EXERCISE INSTRUCTIONS: One part of the entries below is wanted: the lines from the one containing "新生代和老年代都必须**分配独立且连续的一整块内存空间**！" through the one containing "进入老年代对象的条件不变：达到晋升年龄；动态年龄判定；大对象等". Write those out exactly and nothing else.

+++ DATA TO EXAMINE +++

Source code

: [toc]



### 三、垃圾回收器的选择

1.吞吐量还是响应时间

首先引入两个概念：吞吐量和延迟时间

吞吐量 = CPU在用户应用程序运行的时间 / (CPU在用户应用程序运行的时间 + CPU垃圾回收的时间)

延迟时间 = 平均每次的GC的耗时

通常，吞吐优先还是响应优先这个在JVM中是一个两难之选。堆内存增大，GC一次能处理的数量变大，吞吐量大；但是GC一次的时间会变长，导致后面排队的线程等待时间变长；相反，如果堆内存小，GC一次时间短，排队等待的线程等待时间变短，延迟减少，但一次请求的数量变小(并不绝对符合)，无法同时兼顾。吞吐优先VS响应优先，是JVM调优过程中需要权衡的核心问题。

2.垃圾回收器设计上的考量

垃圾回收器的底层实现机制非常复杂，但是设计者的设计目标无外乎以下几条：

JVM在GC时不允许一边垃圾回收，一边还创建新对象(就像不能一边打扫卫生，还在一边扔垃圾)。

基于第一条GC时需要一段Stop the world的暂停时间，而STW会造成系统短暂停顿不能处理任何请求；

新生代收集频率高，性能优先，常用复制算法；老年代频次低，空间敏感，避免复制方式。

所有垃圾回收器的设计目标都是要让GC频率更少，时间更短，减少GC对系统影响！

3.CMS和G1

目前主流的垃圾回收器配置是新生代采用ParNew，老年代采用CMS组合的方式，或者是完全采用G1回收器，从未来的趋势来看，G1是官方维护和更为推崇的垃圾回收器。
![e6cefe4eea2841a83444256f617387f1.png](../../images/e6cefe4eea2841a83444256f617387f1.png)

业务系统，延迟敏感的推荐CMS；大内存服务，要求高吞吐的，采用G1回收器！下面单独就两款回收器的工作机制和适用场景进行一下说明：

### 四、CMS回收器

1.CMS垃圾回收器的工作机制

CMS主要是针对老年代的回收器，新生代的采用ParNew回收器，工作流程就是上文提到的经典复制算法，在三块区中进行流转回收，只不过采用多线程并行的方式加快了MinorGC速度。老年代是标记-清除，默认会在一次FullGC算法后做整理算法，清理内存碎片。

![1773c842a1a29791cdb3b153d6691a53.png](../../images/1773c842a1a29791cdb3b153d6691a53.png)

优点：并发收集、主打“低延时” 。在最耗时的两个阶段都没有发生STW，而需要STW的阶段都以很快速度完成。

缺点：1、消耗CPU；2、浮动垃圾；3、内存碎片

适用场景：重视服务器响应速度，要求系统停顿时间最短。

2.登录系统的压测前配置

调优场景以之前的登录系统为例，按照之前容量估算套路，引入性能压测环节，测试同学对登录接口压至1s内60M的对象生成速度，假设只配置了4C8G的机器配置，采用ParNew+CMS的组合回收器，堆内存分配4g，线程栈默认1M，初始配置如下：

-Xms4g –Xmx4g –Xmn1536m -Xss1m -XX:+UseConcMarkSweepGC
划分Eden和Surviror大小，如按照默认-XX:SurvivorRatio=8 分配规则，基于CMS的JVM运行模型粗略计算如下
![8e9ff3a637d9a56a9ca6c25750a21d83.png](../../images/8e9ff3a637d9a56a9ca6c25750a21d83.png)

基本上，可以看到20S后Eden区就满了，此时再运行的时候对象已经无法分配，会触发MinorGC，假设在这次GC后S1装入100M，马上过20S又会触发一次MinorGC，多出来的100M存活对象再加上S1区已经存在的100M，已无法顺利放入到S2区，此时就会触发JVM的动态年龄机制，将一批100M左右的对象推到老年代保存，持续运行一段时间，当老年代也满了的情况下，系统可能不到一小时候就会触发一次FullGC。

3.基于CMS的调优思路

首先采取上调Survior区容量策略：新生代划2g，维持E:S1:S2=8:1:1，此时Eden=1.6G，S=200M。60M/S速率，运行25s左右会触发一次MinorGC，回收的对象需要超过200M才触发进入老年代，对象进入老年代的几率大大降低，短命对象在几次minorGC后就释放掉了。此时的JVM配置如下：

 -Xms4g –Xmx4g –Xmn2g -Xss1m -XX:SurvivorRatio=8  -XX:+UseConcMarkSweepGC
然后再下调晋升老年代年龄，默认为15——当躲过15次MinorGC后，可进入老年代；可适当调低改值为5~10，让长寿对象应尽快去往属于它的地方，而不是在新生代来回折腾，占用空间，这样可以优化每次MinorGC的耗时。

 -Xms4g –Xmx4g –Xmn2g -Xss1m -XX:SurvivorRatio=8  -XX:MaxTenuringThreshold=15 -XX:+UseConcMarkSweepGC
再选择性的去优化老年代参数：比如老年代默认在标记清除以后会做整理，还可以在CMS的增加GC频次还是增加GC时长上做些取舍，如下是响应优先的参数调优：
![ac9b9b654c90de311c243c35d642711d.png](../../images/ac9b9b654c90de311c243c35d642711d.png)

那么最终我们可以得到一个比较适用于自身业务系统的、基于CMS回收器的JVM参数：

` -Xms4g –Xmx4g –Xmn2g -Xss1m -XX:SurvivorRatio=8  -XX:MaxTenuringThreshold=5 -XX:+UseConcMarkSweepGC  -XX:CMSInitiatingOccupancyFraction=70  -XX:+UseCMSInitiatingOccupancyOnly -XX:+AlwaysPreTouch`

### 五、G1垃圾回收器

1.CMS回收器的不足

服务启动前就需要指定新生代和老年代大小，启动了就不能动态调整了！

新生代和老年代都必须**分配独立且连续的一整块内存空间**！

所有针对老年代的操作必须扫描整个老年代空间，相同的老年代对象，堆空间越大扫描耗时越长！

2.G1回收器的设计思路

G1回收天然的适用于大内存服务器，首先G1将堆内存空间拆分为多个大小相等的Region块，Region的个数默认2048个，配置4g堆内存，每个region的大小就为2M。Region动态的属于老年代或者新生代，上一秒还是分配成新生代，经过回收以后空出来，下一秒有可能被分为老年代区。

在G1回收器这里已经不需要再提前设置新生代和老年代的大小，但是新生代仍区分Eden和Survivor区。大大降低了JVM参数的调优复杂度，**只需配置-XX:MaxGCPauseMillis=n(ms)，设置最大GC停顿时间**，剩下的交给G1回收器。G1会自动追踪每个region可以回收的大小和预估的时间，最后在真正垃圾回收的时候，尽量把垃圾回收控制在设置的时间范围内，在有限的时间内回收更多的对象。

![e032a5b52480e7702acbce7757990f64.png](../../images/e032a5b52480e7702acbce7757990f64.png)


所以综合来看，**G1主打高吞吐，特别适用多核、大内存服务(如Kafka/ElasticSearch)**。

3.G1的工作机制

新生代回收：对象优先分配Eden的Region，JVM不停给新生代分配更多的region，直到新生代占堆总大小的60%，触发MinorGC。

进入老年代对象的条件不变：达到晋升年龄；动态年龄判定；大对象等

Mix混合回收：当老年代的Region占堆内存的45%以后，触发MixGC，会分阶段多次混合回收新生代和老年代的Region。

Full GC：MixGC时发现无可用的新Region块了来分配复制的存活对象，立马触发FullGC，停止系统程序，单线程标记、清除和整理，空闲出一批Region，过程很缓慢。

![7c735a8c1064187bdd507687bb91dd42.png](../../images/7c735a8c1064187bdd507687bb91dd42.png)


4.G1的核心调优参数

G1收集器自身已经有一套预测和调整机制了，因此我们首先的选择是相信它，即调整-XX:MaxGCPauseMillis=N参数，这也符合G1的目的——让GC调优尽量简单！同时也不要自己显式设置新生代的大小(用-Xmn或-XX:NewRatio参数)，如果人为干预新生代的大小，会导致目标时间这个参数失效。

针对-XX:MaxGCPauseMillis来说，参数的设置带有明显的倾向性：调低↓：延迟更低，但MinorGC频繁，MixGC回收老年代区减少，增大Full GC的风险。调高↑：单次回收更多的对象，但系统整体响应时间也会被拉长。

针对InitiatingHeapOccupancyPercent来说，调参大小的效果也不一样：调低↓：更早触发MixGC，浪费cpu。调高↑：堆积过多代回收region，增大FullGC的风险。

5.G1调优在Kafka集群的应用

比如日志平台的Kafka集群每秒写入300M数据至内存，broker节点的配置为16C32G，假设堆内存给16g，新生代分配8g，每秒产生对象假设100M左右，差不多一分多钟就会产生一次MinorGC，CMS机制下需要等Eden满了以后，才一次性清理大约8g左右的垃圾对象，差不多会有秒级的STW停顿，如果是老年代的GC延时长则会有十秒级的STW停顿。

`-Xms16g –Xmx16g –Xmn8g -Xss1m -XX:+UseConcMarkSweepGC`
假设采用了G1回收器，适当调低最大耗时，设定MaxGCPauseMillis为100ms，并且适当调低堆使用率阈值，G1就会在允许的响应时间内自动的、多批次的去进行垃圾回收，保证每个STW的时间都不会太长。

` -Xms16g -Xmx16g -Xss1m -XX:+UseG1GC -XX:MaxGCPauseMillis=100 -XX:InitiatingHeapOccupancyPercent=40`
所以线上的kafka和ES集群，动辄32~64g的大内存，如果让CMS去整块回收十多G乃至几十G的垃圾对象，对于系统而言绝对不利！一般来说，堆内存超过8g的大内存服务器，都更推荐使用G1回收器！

+++

ANSWER SPACE:
新生代和老年代都必须**分配独立且连续的一整块内存空间**！

所有针对老年代的操作必须扫描整个老年代空间，相同的老年代对象，堆空间越大扫描耗时越长！

2.G1回收器的设计思路

G1回收天然的适用于大内存服务器，首先G1将堆内存空间拆分为多个大小相等的Region块，Region的个数默认2048个，配置4g堆内存，每个region的大小就为2M。Region动态的属于老年代或者新生代，上一秒还是分配成新生代，经过回收以后空出来，下一秒有可能被分为老年代区。

在G1回收器这里已经不需要再提前设置新生代和老年代的大小，但是新生代仍区分Eden和Survivor区。大大降低了JVM参数的调优复杂度，**只需配置-XX:MaxGCPauseMillis=n(ms)，设置最大GC停顿时间**，剩下的交给G1回收器。G1会自动追踪每个region可以回收的大小和预估的时间，最后在真正垃圾回收的时候，尽量把垃圾回收控制在设置的时间范围内，在有限的时间内回收更多的对象。

![e032a5b52480e7702acbce7757990f64.png](../../images/e032a5b52480e7702acbce7757990f64.png)


所以综合来看，**G1主打高吞吐，特别适用多核、大内存服务(如Kafka/ElasticSearch)**。

3.G1的工作机制

新生代回收：对象优先分配Eden的Region，JVM不停给新生代分配更多的region，直到新生代占堆总大小的60%，触发MinorGC。

进入老年代对象的条件不变：达到晋升年龄；动态年龄判定；大对象等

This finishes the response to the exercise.